Even with protections like rate limiting, I'm not sure you could prevent the majority of the damage that crappy AI can accomplish. Simply paying (pennies) for proxy servers with residential IPs gets around much of that, anyway.


haha. no.

answers are not either good or not. it's not binary. there is a lot of nuance and sometimes the questions and followups contain details that can take the answers in a completely new direction.

just telling if an answer is good or not is a lot of work. sometimes it requires and expert to figure it out. when the answers are given by a human and it's a good faith effort both people in the loop benefit from it. when the BS generation is automated there is zero incentive for a human being to even look and correct the answers. what is the incentive to do so?


> when the BS generation is automated there is zero incentive for a human being to even look and correct the answers. what is the incentive to do so?

You hit a good point here. If users can't be bothered to spend time, effort, energy and cognition into answering a question, why should the readers and correctors do so?


The volume is the real problem, as you mentioned. People are worried about AI content because it’s hard to even review it or accurately detect it. I can’t remember the last time I looked at my email spam folder, even though I’m sure there are some useful messages in there, mostly because it would take too much time to go through it. If the inbox starts being filled with AI content that isn’t quite spam, it might start feeling like a chore to go through too, again mostly because of the volume. We will have to see if the existing mechanics of unsubscribe, report, downvote, etc. will be sufficient to hold back the tsunami.
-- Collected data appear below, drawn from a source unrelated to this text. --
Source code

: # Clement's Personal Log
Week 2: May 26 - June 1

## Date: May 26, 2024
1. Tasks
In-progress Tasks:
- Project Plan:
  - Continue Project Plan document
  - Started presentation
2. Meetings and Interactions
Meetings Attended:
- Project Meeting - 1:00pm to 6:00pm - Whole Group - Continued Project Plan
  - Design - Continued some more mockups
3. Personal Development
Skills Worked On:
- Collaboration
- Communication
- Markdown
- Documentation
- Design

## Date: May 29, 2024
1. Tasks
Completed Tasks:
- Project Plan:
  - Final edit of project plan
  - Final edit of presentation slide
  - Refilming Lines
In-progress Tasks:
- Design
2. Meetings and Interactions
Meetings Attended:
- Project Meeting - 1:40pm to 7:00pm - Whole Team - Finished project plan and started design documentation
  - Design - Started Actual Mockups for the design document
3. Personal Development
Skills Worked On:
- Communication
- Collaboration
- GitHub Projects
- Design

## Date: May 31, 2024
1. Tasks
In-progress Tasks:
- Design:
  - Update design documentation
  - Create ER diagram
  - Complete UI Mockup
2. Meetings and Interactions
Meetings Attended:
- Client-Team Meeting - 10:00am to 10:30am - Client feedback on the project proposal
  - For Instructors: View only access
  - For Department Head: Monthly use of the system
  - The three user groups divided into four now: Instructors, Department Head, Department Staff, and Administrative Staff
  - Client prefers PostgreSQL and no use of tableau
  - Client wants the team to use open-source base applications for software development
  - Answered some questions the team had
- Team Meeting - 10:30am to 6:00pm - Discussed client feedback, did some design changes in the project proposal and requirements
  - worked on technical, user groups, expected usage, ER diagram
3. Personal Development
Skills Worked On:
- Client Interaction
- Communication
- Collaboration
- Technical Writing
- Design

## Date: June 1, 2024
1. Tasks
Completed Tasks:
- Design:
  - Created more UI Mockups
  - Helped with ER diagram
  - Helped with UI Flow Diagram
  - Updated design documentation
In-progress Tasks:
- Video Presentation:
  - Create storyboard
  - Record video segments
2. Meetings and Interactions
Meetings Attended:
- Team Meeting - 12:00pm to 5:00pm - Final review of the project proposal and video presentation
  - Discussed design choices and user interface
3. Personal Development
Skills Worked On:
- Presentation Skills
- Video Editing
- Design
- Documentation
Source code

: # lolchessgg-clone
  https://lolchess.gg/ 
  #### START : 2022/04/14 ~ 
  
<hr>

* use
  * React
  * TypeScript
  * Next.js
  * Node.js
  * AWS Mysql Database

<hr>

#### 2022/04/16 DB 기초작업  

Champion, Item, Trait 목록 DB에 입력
My guess is the spam detection arms race will evolve into a content moderation arms race and we will end up with advanced AIs filtering and moderating content for us, to varying degrees of success and things like email, forums, and Q&A sites will become increasingly hands off.


Agreed. I have found myself sometimes asking Chat-GPT for guidance related to obscure error messages and occasionally its more useful than google or stack overflow.


When it doesn’t hallucinate, which in my case it’s most of the time.


Sure, but if you try it out, you pretty quickly realize it's a hallucination. Unfortunately the type of GPT content we're now getting on Stack Overflow and its sibling sites is mostly unvalidated GPT hallucinations.


I generally agree if the content can be kept clean. Certainly, human users will have more to contend with.

There are just so many interesting questions by having chatbots interact with StackOverflow:

What happens when AI-powered accounts are allowed to vote?

What kind of questions might AI-powered accounts be asking or be interested in?

How will the questions/answers/responses change between model revisions?

You can imagine things spiraling out of control. Perhaps there needs to be a chatbot version of StackOverflow to service all the questions that interest chatbots. :P


I guess the premise is that it is easier to identify AI-generated content, with a low hit rate (?) of correctness, than to identify correct / incorrect answers based on merit alone.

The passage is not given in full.